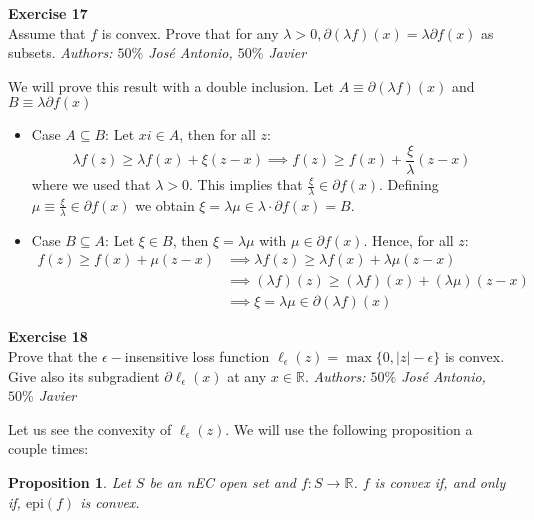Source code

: \documentclass[11pt,table]{article}
\newenvironment{problem}[2][Exercise]
{ \begin{mdframed}[backgroundcolor=gray!20] \textbf{#1 #2} \\}
	{\hspace{0.0cm}\newline\newline \emph{Authors: \(50\%\) José Antonio, \(50\%\) Javier}  \end{mdframed}}
\newtheorem{nprop}{Proposition}
\newcommand\abs[1]{\lvert#1\rvert}
\newcommand\R{\mathbb R}
\begin{document}
\begin{problem}{17}
Assume that \( f \)  is convex. Prove that for any \( \lambda > 0, \partial(\lambda f)(x) = \lambda \partial f(x) \) as subsets.
\end{problem}

We will prove this result with a double inclusion. Let $A \equiv \partial(\lambda f)(x)$ and $B \equiv \lambda \partial f(x)$

\begin{itemize}
	\item Case $A \subseteq B$: Let $xi \in A$, then for all $z$:
	      \[
		      \lambda f(z) \ge \lambda f(x) + \xi (z-x) \implies f(z) \ge f(x) + \frac{\xi}{\lambda}(z-x)
	      \]
	      where we used that $\lambda > 0$. This implies that $\frac{\xi}{\lambda} \in \partial f(x)$. Defining $\mu \equiv \frac{\xi}{\lambda} \in \partial f(x)$ we obtain $\xi = \lambda \mu \in \lambda \cdot \partial f(x) = B$.

	\item Case $B \subseteq A$: Let $\xi \in B$, then $\xi = \lambda \mu$ with $\mu \in \partial f(x)$. Hence, for all $z$:
	      \begin{align*}
		      f(z) \ge f(x) + \mu(z-x) & \implies \lambda f(z) \ge \lambda f(x) + \lambda\mu(z-x)       \\
		                               & \implies (\lambda f)(z) \ge (\lambda f)(x) + (\lambda\mu)(z-x) \\
		                               & \implies \xi = \lambda \mu \in \partial(\lambda f)(x)
	      \end{align*}
\end{itemize}

\begin{problem}{18}
Prove that the \(\epsilon-\)insensitive loss function \(\ell_\epsilon(z) = \max\{0,\abs{z} - \epsilon\}\) is convex. Give also its subgradient \(\partial \ell_\epsilon(x)\) at any \(x \in \R\).
\end{problem}


Let us see the convexity of \(\ell_\epsilon(z)\). We will use the following proposition a couple times:
\begin{nprop}
	Let \(S\) be an nEC open set and \(f:S\to \R\). \(f\) is convex if, and only if, \(\text{epi}(f)\) is convex.
\end{nprop}
\end{document}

_ _ _ _ _ _ _

| Problem description |
Copy every entry above exactly as it stands, but leave the pictures out.

| Answer to this task |
Source code

: \documentclass[11pt,table]{article}
\newenvironment{problem}[2][Exercise]
{ \begin{mdframed}[backgroundcolor=gray!20] \textbf{#1 #2} \\}
	{\hspace{0.0cm}\newline\newline \emph{Authors: \(50\%\) José Antonio, \(50\%\) Javier}  \end{mdframed}}
\newtheorem{nprop}{Proposition}
\newcommand\abs[1]{\lvert#1\rvert}
\newcommand\R{\mathbb R}
\begin{document}
\begin{problem}{17}
Assume that \( f \)  is convex. Prove that for any \( \lambda > 0, \partial(\lambda f)(x) = \lambda \partial f(x) \) as subsets.
\end{problem}

We will prove this result with a double inclusion. Let $A \equiv \partial(\lambda f)(x)$ and $B \equiv \lambda \partial f(x)$

\begin{itemize}
	\item Case $A \subseteq B$: Let $xi \in A$, then for all $z$:
	      \[
		      \lambda f(z) \ge \lambda f(x) + \xi (z-x) \implies f(z) \ge f(x) + \frac{\xi}{\lambda}(z-x)
	      \]
	      where we used that $\lambda > 0$. This implies that $\frac{\xi}{\lambda} \in \partial f(x)$. Defining $\mu \equiv \frac{\xi}{\lambda} \in \partial f(x)$ we obtain $\xi = \lambda \mu \in \lambda \cdot \partial f(x) = B$.

	\item Case $B \subseteq A$: Let $\xi \in B$, then $\xi = \lambda \mu$ with $\mu \in \partial f(x)$. Hence, for all $z$:
	      \begin{align*}
		      f(z) \ge f(x) + \mu(z-x) & \implies \lambda f(z) \ge \lambda f(x) + \lambda\mu(z-x)       \\
		                               & \implies (\lambda f)(z) \ge (\lambda f)(x) + (\lambda\mu)(z-x) \\
		                               & \implies \xi = \lambda \mu \in \partial(\lambda f)(x)
	      \end{align*}
\end{itemize}

\begin{problem}{18}
Prove that the \(\epsilon-\)insensitive loss function \(\ell_\epsilon(z) = \max\{0,\abs{z} - \epsilon\}\) is convex. Give also its subgradient \(\partial \ell_\epsilon(x)\) at any \(x \in \R\).
\end{problem}


Let us see the convexity of \(\ell_\epsilon(z)\). We will use the following proposition a couple times:
\begin{nprop}
	Let \(S\) be an nEC open set and \(f:S\to \R\). \(f\) is convex if, and only if, \(\text{epi}(f)\) is convex.
\end{nprop}
\end{document}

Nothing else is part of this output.